“The legend of the Grail, more than any other western myth, has retained the vital magic, which marks it as a living legend capable of touching both imagination and spirit. No other myth is so rich in symbolism, so diverse and often contradictory in meaning. And at its core there exists a secret which has sustained the mystical appeal of the Grail for the last nine hundred years, while other myths and legends have slipped into oblivion and been forgotten. Something seems to grip the Western imagination when we talk of the Holy Grail. Some alchemical process appears to be triggered in our collective unconscious, transforming this often muddled and confused story into an archetypal dream image of the Ultimate Quest for All and Everything.”
Revelation 12, verses 7-12 tell of a great battle between good and evil which took place at the beginning of
time. It is a mysterious passage, which just could, if one were open to it, explain the extreme behavior of man and his on going conflict on Earth. Johann Sebastian Bach dealt with this biblical passage for St. Michaels Mass in his spectacular Cantata Nr. 50. During the deepest throws of composing this movement, it seemed almost a completion of destiny that the music at first quotes and then evolves into a passage from this Cantata.
The Tears of Charlemagne- a Processional (Parzifal, Grail, Water, Autumn)
In the year AD 800, during holy communion at St. Peter’s in Rome, Pope Leo III placed the crown of the Holy Roman Empire firmly on the head of Charlemagne. The great man was deep in prayer as this occurred and according to legend, he wept as he knelt there at the altar. This was the beginning of the fusion of church and state, in which the church became a powerful political institution, with not only all of the glory, wealth, promotion of the arts that this brings, but the corruption, warfare and promotion of ignorance and fear as well. Indeed this turbulent marriage lasted for over one thousand years. Perhaps Charlemagne, on some level, realized the long lasting and dramatic effect this coronation was to have. The complexity of this historic fusion is represented in a giant double fugue processional.

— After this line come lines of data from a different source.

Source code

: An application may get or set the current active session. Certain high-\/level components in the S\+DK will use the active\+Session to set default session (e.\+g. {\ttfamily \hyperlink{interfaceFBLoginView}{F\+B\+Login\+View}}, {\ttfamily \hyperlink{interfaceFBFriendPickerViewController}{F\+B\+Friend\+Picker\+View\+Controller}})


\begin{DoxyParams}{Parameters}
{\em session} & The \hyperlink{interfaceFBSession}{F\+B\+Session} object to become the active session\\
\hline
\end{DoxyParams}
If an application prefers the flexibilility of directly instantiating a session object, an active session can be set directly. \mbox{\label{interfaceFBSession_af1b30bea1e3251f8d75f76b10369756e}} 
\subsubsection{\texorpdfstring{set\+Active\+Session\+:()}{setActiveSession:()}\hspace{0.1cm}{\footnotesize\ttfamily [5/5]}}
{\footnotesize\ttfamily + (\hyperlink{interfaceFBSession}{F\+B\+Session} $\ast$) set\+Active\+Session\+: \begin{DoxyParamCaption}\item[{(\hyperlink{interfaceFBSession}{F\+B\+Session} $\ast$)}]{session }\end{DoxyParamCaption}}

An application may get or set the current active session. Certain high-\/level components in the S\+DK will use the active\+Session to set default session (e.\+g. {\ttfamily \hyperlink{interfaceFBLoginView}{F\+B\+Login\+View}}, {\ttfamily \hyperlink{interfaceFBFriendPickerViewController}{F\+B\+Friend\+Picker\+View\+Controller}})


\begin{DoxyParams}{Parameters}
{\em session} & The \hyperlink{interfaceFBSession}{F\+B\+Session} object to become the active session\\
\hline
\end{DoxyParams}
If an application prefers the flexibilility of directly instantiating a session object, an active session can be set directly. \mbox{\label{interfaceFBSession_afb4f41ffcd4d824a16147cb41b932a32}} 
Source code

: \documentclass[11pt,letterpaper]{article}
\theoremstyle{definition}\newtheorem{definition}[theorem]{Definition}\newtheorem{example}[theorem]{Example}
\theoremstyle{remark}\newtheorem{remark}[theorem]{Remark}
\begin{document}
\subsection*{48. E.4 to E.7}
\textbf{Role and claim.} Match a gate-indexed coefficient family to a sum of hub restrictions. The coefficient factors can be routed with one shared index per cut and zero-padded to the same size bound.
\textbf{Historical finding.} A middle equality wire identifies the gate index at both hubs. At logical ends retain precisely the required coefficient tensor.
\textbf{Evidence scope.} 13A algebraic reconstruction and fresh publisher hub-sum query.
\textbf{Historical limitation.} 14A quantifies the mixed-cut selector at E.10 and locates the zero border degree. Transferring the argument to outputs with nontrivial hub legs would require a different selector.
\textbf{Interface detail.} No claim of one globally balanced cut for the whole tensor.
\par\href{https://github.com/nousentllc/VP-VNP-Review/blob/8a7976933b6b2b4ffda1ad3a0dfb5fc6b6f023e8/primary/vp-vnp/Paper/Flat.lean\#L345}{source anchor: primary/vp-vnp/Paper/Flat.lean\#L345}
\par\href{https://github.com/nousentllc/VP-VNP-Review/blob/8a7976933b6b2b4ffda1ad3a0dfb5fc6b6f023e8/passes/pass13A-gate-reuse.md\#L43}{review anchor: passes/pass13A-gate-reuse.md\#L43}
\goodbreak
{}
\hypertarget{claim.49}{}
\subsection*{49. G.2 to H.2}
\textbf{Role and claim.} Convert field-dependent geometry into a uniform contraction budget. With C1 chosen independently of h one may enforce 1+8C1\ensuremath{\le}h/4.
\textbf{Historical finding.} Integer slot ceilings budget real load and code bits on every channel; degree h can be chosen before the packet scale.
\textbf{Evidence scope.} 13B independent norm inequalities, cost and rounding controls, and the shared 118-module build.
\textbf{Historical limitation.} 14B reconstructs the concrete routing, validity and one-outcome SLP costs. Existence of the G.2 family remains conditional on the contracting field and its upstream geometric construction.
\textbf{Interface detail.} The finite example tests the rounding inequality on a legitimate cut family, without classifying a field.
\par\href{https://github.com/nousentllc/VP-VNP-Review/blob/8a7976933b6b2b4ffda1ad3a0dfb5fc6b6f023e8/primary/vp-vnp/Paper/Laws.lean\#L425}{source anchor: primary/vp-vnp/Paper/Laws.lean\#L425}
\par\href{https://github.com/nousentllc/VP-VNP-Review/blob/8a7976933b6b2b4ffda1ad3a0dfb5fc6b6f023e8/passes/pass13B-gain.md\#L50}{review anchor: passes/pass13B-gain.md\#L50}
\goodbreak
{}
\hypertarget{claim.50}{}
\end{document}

Candles in the Darkness- “It is better to light a candle than to curse the
darkness” (Amfortas, Spear, Fire, Summer)
Out of the deep and murky past with its profound troubles there is yet a small spark of hope. Somewhere in the pitch black, a candle has been lit. All it takes is one small flame to reinstate one’s orientation. Then one can light another candle, and yet another, until the room, the city, and country and the world are glittering with healing and illuminating light. In the Grail saga, the spear is the hallow which heals the land, regenerating and restoring fertility and life.
The Grail Knight (Gawain, Paten, Earth, Winter)
According to the Grail saga, Gawain heard the voices of maidens calling him to a castle. In the banquet hall, four maidens appear, bearing a cup, a lance, a sword and a dish. Gawain must ask the question, the ultimate and innocent question, which will heal the Earth and set mankind free from its curse. Obviously, there is a plethora of symbolism in this episode. But the final message seems to be a call to mankind to awaken from its long and cursed slumber and heal itself and the Earth. Indeed, it is time for humanity to evolve to a higher, more spiritual plane. The “other-worldly” and mysterious procession of the four maidens is represented compositionally in a fugue, which is created on a 24- note dodecaphonic row.
A note on the harmonic language of “The Grail Symphony”: This work was composed in the 21st century. The previous century was an extremely turbulent one for the development of compositional style and language. Indeed, it seemed as if everything had been done and there was no longer the possibility to utilize tonality as a legitimate style. Those who promoted, even to the point of exclusivity, this way of composing were failing to recognize a beautiful truth. We composers have inherited a vast wealth of possible styles, techniques, tonalities and instrumentations. In the new century, we are freer than ever before to draw on this inheritance. This is particularly in line with the message of “The Grail Symphony”. It is indeed time for classical music composers to awaken and evolve to a higher plane.